Bir başka okurumuz Kaya Kaya ise bu suni pahalılığın "sistemli bir operasyon olduğu" görüşünde:
"Konuya biraz daha derin baktığımızda bunun enflasyonla alâkası olmadığını, gerek yabancı gerekse yerli turistin ülkemize katkısı olmaması için fiyatların ahlak dışı oranlarda yükseltilip, turistlerin Yunanistan'a gönderilerek 'turizm konusunda zarara uğratma operasyonu' olduğunu görüyorum... Aynı durum bütün şehirlerimizde gıda fiyatlarının belli baronlar tarafından yükseltilip 'etkili bir muhalefet malzemesi olarak kullanıldığını' kimse inkar edemez... Çünkü gıda lokomotiftir. Gıda fiyatları yükselirse, alım gücü zayıflar ve bunu diğer ürünler takip eder. Kiralar, taşınmaz fiyatları yükselir, daha sonra faiz karşısında düşer, bazı karanlık eller bu taşınmazlara daha ucuza sahip olmaya başlarlar. Gıda fiyatları arttıkça, halktan şikayetler yükselir. Sonuçta hükümet, muhalefete karşı seçmen kaybetmeye başlar.

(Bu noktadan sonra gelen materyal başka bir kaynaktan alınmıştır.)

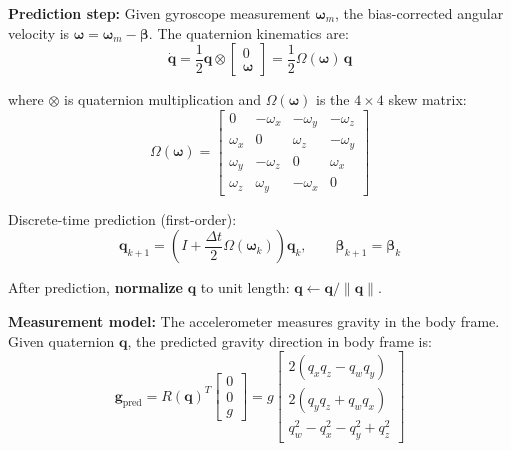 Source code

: \textbf{Prediction step:} Given gyroscope measurement $\boldsymbol{\omega}_m$, the bias-corrected angular velocity is $\boldsymbol{\omega} = \boldsymbol{\omega}_m - \boldsymbol{\beta}$. The quaternion kinematics are:
\begin{equation}
\dot{\mathbf{q}} = \frac{1}{2}\mathbf{q} \otimes \begin{bmatrix} 0 \\ \boldsymbol{\omega} \end{bmatrix}
= \frac{1}{2}\Omega(\boldsymbol{\omega})\,\mathbf{q}
\end{equation}

where $\otimes$ is quaternion multiplication and $\Omega(\boldsymbol{\omega})$ is the $4\times 4$ skew matrix:
\begin{equation}
\Omega(\boldsymbol{\omega}) = \begin{bmatrix}
0 & -\omega_x & -\omega_y & -\omega_z \\
\omega_x & 0 & \omega_z & -\omega_y \\
\omega_y & -\omega_z & 0 & \omega_x \\
\omega_z & \omega_y & -\omega_x & 0
\end{bmatrix}
\end{equation}

Discrete-time prediction (first-order):
\begin{equation}
\mathbf{q}_{k+1} = \left(I + \frac{\Delta t}{2}\Omega(\boldsymbol{\omega}_k)\right)\mathbf{q}_k, \qquad
\boldsymbol{\beta}_{k+1} = \boldsymbol{\beta}_k
\end{equation}

After prediction, \textbf{normalize} $\mathbf{q}$ to unit length: $\mathbf{q} \leftarrow \mathbf{q}/\|\mathbf{q}\|$.

\textbf{Measurement model:} The accelerometer measures gravity in the body frame. Given quaternion $\mathbf{q}$, the predicted gravity direction in body frame is:
\begin{equation}
\mathbf{g}_{\text{pred}} = R(\mathbf{q})^T \begin{bmatrix} 0 \\ 0 \\ g \end{bmatrix}
= g\begin{bmatrix}
2(q_x q_z - q_w q_y) \\
2(q_y q_z + q_w q_x) \\
q_w^2 - q_x^2 - q_y^2 + q_z^2
\end{bmatrix}
\end{equation}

Bu oyun zaten sokak olaylarında kendini göstermeye başladı. İlk hedefleri ne oldu 'Türk mallarını boykot ediyoruz, satın almıyoruz' dediler... Şöyle dikkatli bir şekilde baktığımızda; bütün gıda baronlarının, sanayi patronlarının, aracılarının, turisti Yunanistan'a kaçıran her yerin mahalli idarelerinin, Türk mallarını boykot etmenin tamamının aynı tarafta olduğu belli. Bütün bunlar üst üste konulduğunda hedefin Türkiye Cumhuriyeti Devleti olduğunu görüyoruz."


Ya işin içine örgütler girerse
Köşemize periyodik olarak katkıda bulunan vefalı okurlarımızdan Cihan Ramoğlu, önceki hafta kaleme aldığım ne idüğü belirsiz sokak röportajlarıyla ilgili eleştirime destek vermiş:
"Sokak mikrofonlarını önlemenin yolu çok basit değil mi Siz zaten bu işin içindesiniz, daha güzel bir şablona oturtursunuz. Sokakta biri bana mikrofon uzatsa, Sabah logosunu görsem, kimliğini de göstermesini isterim. Bugün bir kimlik üstündeki QR kodu ile tüm sokak muhabirleri E-devletten sorgulanabilir. Sokakta röportajı kim, hangi haberTVinternet kanalları, youtuber'lar yapacak, bunlar kolayca belirlenebilir. Her eline mikrofon alan sokağa çıkıp algı, pardon röportaj yapmamalı! Kötü niyetli kişiler röportaj adı altında insanları birbirine düşürüyor. Medya şirketlerine bağlı olmayanlar asla yapamamalı! Bu işlerin de sorumluluğunu alacak birileri olmalı ki gerektiğinde cezalarını ödesinler. Yarın adı lazım değil, 4 harfli örgütler alıp mikrofonu sokaklarda röportaj adı altında iş bitirirlerse ne olacak"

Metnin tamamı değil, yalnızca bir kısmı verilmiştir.